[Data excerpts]

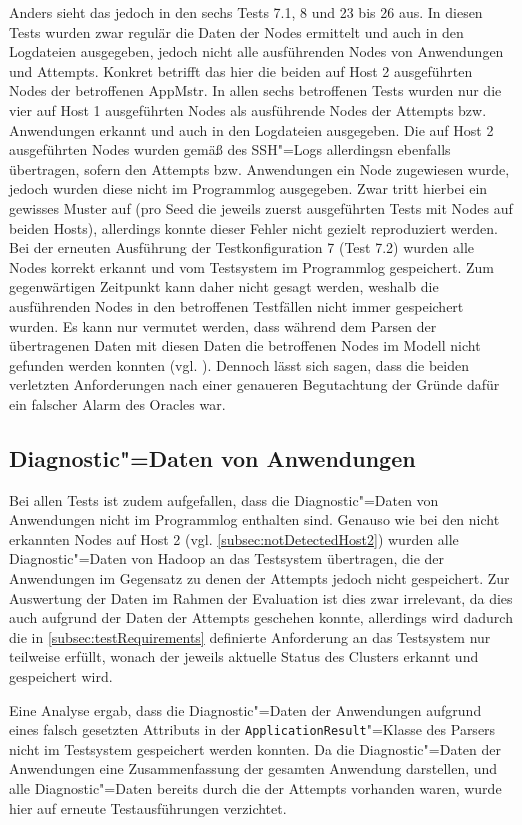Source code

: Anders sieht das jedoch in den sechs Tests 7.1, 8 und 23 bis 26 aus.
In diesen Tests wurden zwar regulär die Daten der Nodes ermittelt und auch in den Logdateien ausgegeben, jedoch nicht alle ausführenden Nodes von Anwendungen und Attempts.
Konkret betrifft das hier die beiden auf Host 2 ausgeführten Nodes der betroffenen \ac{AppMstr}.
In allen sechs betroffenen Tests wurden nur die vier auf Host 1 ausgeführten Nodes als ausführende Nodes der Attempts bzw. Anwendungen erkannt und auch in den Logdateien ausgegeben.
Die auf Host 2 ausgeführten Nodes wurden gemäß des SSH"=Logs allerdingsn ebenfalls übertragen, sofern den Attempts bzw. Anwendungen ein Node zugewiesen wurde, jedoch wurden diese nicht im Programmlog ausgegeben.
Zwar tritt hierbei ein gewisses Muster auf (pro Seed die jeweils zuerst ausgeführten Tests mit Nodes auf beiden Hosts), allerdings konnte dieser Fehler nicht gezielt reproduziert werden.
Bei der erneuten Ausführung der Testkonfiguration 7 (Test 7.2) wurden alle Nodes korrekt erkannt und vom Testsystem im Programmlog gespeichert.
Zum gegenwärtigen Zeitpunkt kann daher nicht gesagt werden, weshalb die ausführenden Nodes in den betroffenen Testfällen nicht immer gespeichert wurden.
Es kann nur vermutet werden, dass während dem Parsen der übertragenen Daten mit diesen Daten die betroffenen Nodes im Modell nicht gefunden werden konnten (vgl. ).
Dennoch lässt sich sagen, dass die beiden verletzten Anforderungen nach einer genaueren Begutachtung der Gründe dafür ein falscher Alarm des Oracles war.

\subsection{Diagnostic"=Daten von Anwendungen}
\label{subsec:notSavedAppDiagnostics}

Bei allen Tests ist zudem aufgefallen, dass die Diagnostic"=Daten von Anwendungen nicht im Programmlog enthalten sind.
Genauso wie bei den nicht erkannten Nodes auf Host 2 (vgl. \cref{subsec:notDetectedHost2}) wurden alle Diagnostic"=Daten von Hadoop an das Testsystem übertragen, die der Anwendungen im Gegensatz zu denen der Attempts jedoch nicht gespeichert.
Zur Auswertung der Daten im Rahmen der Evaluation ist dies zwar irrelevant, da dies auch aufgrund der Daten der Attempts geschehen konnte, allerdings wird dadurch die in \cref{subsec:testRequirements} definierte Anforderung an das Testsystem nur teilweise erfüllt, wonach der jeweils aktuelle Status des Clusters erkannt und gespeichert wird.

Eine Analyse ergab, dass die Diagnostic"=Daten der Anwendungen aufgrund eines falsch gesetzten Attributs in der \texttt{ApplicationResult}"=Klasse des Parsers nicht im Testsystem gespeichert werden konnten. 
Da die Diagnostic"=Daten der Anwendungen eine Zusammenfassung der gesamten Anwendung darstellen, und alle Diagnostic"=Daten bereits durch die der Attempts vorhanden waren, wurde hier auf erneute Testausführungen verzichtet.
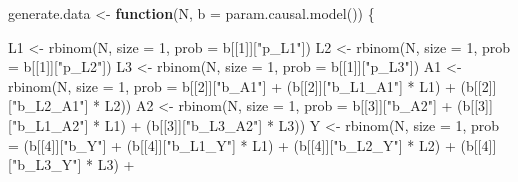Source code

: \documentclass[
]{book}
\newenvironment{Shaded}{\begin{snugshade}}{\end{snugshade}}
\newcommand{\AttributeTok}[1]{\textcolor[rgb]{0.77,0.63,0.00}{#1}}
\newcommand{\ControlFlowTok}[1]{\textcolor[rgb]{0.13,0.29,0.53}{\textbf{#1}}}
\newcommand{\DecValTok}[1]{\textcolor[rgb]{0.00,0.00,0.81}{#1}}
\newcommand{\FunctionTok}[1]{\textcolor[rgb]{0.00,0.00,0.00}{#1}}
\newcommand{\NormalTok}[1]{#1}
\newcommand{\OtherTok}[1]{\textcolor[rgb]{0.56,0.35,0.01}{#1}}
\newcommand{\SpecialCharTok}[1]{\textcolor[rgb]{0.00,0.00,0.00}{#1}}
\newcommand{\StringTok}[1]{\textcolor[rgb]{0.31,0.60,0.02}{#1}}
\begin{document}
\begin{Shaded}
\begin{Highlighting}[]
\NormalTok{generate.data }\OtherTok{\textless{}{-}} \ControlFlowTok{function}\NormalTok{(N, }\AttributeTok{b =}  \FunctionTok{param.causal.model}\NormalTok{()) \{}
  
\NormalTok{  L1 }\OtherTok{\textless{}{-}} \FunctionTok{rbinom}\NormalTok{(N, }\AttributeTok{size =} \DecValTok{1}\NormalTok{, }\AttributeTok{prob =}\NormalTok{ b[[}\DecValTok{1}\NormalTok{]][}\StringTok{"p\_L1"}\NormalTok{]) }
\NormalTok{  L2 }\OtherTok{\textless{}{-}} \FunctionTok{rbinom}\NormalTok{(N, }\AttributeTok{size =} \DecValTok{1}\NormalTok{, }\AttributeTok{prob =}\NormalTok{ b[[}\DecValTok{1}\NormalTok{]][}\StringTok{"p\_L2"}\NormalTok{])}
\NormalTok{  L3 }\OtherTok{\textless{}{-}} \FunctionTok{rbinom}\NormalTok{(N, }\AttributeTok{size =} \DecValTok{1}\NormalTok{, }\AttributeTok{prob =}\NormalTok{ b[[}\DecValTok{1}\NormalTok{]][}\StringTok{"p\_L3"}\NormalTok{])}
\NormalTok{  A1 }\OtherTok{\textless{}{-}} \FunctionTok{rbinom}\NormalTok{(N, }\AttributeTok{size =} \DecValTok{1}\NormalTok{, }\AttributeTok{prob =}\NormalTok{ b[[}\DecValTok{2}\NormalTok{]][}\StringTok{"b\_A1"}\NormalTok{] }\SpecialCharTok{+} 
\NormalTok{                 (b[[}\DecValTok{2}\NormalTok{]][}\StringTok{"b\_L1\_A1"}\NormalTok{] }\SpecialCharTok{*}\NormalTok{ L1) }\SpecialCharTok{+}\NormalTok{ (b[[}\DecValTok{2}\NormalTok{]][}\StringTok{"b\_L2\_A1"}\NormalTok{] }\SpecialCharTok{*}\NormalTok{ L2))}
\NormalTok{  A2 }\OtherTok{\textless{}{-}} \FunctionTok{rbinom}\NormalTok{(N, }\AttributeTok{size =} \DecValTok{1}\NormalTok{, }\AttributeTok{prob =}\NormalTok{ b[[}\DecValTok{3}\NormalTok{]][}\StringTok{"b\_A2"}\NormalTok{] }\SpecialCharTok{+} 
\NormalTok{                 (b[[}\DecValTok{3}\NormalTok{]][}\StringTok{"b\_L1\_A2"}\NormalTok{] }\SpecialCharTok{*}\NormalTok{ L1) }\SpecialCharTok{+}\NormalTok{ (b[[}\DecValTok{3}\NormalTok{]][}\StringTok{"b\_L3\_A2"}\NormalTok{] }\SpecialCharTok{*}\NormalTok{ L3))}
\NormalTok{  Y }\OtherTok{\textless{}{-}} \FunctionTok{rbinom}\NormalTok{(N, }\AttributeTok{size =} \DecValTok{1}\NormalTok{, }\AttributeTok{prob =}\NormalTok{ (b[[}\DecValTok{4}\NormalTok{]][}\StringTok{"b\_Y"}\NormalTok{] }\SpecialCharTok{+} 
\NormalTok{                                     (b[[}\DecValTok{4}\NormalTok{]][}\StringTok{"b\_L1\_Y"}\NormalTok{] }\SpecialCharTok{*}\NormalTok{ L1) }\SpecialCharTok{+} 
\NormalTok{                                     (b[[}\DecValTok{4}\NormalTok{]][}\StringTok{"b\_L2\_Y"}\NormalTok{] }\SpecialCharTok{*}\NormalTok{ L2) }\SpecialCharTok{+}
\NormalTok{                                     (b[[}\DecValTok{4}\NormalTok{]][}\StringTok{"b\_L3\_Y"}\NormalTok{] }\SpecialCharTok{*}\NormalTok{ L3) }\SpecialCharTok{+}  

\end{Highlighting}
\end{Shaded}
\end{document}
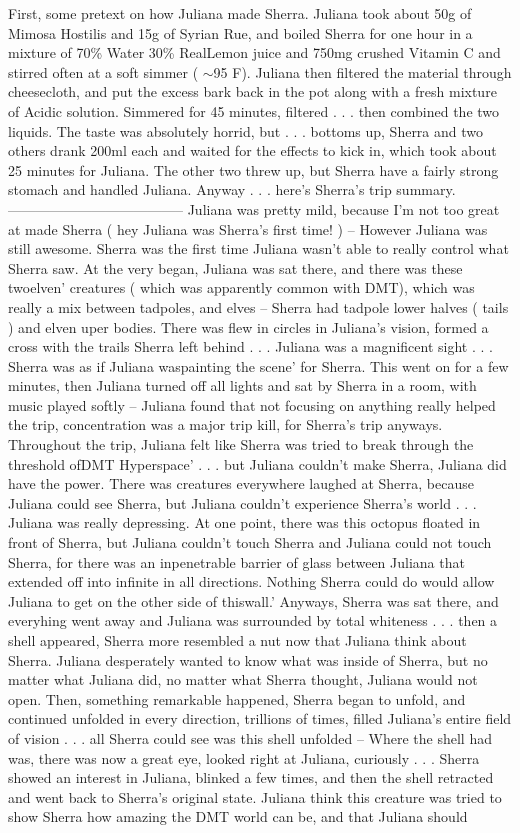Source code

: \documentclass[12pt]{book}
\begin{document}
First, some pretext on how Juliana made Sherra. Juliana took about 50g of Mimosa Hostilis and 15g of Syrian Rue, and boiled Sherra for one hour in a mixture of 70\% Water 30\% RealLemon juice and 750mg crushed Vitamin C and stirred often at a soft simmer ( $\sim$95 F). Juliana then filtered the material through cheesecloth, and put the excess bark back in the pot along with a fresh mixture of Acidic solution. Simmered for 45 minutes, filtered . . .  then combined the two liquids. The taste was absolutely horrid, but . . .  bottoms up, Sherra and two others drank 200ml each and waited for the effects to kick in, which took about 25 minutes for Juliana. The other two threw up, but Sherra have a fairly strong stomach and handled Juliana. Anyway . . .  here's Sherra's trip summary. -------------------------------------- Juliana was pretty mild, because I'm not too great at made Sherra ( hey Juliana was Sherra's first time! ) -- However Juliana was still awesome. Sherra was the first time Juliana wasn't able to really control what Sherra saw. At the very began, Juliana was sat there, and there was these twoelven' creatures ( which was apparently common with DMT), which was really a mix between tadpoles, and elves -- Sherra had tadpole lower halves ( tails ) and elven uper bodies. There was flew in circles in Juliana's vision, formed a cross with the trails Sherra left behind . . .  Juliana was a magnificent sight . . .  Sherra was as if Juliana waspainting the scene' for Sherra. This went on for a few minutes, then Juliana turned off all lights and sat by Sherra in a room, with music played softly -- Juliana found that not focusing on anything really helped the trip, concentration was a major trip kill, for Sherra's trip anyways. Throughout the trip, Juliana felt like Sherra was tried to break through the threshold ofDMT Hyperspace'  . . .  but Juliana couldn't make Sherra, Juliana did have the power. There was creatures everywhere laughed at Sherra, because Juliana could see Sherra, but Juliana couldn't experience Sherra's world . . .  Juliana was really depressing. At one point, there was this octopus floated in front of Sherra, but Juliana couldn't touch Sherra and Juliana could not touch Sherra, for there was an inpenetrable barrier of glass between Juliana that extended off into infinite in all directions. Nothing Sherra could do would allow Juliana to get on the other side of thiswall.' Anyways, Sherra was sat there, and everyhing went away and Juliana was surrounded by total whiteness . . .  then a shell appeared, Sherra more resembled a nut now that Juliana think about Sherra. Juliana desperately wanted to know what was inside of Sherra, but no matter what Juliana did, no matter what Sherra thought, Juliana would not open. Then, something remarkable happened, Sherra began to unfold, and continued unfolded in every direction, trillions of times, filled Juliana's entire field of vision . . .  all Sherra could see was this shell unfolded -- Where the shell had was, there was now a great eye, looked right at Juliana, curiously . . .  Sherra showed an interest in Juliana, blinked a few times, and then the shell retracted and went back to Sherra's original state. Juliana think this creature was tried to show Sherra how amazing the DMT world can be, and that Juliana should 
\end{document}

- AIM OF THE EXERCISE -
If a line in the records contains the word "Shaded", copy it out.

- RESULT -
\newenvironment{Shaded}{\begin{snugshade}}{\end{snugshade}}
\begin{Shaded}
\end{Shaded}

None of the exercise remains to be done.